Look through the material below. Return exactly the lines from the one with "3。**出力ユニットを選択します**：変換するユニットを選択します。" through the one with "- いいえ、トンとメトリックトンは、同じ測定値、1,000キログラムを指します。", both included.

[Data extract Boundary: Start]

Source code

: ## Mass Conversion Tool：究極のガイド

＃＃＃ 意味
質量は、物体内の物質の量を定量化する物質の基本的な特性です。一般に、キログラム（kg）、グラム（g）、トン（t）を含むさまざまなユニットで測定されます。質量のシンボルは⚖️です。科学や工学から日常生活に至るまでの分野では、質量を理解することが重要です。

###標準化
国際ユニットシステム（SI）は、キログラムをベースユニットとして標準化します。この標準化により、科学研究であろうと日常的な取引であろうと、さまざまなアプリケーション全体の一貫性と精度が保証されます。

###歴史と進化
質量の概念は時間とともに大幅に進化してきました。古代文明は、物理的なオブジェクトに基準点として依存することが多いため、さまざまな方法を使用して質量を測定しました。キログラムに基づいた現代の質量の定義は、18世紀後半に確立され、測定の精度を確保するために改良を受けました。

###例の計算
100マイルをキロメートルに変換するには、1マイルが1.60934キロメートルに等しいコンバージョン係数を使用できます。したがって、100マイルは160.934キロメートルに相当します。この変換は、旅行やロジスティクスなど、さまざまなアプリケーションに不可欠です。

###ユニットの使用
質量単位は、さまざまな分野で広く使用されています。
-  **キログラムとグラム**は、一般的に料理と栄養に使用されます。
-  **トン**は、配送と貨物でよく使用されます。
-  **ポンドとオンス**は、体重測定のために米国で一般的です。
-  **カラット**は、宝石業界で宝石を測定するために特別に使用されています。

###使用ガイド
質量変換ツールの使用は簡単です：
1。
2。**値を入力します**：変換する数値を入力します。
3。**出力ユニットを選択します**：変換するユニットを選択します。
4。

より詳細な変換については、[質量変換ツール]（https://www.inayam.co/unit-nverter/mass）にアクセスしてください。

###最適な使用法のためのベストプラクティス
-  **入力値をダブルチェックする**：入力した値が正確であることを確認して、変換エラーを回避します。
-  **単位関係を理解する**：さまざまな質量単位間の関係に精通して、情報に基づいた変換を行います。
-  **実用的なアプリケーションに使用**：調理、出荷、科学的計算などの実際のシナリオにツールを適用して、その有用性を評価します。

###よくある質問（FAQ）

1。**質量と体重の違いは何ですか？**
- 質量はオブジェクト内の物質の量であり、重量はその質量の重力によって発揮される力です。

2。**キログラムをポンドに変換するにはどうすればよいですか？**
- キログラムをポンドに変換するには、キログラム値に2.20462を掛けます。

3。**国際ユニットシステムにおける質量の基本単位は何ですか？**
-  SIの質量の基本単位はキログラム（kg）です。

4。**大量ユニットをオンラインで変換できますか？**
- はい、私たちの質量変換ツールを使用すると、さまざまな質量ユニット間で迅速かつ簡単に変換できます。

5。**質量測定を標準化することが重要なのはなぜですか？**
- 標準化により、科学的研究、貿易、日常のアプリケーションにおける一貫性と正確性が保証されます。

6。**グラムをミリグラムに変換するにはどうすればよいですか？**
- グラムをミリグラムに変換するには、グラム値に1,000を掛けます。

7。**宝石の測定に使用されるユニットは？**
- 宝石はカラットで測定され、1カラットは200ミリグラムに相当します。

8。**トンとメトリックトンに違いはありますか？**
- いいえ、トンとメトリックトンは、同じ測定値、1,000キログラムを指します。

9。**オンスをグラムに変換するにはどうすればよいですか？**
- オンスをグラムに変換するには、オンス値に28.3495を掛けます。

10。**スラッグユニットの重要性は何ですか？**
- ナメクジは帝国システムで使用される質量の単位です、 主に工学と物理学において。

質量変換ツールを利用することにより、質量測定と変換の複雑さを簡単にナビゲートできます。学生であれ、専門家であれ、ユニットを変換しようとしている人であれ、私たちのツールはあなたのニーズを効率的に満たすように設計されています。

[Data extract Boundary: End]
[Data extract Boundary: Start]

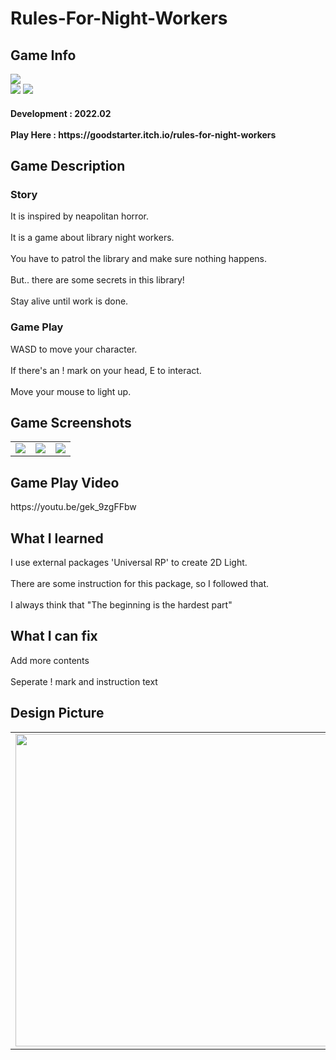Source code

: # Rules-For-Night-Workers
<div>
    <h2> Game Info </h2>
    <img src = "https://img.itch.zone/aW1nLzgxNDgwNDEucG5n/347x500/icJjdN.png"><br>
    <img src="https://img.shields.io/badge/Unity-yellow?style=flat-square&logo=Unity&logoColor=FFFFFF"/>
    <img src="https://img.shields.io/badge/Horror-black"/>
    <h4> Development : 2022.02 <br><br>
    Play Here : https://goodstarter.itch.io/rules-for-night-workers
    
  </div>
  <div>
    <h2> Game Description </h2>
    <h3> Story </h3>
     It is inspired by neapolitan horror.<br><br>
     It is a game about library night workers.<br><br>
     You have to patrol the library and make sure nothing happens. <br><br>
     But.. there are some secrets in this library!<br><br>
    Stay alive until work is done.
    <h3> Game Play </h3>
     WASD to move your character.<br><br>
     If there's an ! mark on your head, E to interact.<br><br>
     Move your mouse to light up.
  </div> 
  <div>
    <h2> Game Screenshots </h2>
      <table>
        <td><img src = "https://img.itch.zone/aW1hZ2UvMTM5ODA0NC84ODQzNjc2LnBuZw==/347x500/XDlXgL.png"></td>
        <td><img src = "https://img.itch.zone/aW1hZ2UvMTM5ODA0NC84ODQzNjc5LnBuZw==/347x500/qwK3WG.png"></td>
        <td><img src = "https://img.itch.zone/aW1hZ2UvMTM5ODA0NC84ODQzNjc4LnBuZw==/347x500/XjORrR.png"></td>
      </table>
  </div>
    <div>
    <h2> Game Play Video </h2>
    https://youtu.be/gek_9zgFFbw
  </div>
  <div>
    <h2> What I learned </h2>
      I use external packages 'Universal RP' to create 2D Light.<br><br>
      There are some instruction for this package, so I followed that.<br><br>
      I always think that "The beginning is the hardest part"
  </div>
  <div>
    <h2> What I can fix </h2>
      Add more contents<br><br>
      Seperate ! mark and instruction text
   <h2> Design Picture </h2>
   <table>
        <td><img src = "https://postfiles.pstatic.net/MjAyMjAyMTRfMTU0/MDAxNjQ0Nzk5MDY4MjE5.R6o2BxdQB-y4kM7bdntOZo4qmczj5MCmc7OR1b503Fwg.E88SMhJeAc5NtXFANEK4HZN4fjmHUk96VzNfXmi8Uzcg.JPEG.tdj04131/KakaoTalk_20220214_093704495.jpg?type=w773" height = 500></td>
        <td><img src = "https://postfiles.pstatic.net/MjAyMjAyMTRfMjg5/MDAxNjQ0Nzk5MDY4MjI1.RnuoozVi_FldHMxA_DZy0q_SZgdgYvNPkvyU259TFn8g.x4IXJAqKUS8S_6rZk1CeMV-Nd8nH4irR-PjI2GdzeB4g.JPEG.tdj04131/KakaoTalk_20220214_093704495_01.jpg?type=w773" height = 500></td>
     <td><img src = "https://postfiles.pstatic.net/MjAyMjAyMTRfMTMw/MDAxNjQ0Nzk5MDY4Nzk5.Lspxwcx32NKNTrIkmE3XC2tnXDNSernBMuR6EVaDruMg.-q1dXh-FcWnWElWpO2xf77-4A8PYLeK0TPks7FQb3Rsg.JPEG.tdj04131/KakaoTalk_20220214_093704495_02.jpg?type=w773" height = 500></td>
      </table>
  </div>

[Data extract Boundary: End]

=== Solution for this problem ===
3。**出力ユニットを選択します**：変換するユニットを選択します。
4。

より詳細な変換については、[質量変換ツール]（https://www.inayam.co/unit-nverter/mass）にアクセスしてください。

###最適な使用法のためのベストプラクティス
-  **入力値をダブルチェックする**：入力した値が正確であることを確認して、変換エラーを回避します。
-  **単位関係を理解する**：さまざまな質量単位間の関係に精通して、情報に基づいた変換を行います。
-  **実用的なアプリケーションに使用**：調理、出荷、科学的計算などの実際のシナリオにツールを適用して、その有用性を評価します。

###よくある質問（FAQ）

1。**質量と体重の違いは何ですか？**
- 質量はオブジェクト内の物質の量であり、重量はその質量の重力によって発揮される力です。

2。**キログラムをポンドに変換するにはどうすればよいですか？**
- キログラムをポンドに変換するには、キログラム値に2.20462を掛けます。

3。**国際ユニットシステムにおける質量の基本単位は何ですか？**
-  SIの質量の基本単位はキログラム（kg）です。

4。**大量ユニットをオンラインで変換できますか？**
- はい、私たちの質量変換ツールを使用すると、さまざまな質量ユニット間で迅速かつ簡単に変換できます。

5。**質量測定を標準化することが重要なのはなぜですか？**
- 標準化により、科学的研究、貿易、日常のアプリケーションにおける一貫性と正確性が保証されます。

6。**グラムをミリグラムに変換するにはどうすればよいですか？**
- グラムをミリグラムに変換するには、グラム値に1,000を掛けます。

7。**宝石の測定に使用されるユニットは？**
- 宝石はカラットで測定され、1カラットは200ミリグラムに相当します。

8。**トンとメトリックトンに違いはありますか？**
- いいえ、トンとメトリックトンは、同じ測定値、1,000キログラムを指します。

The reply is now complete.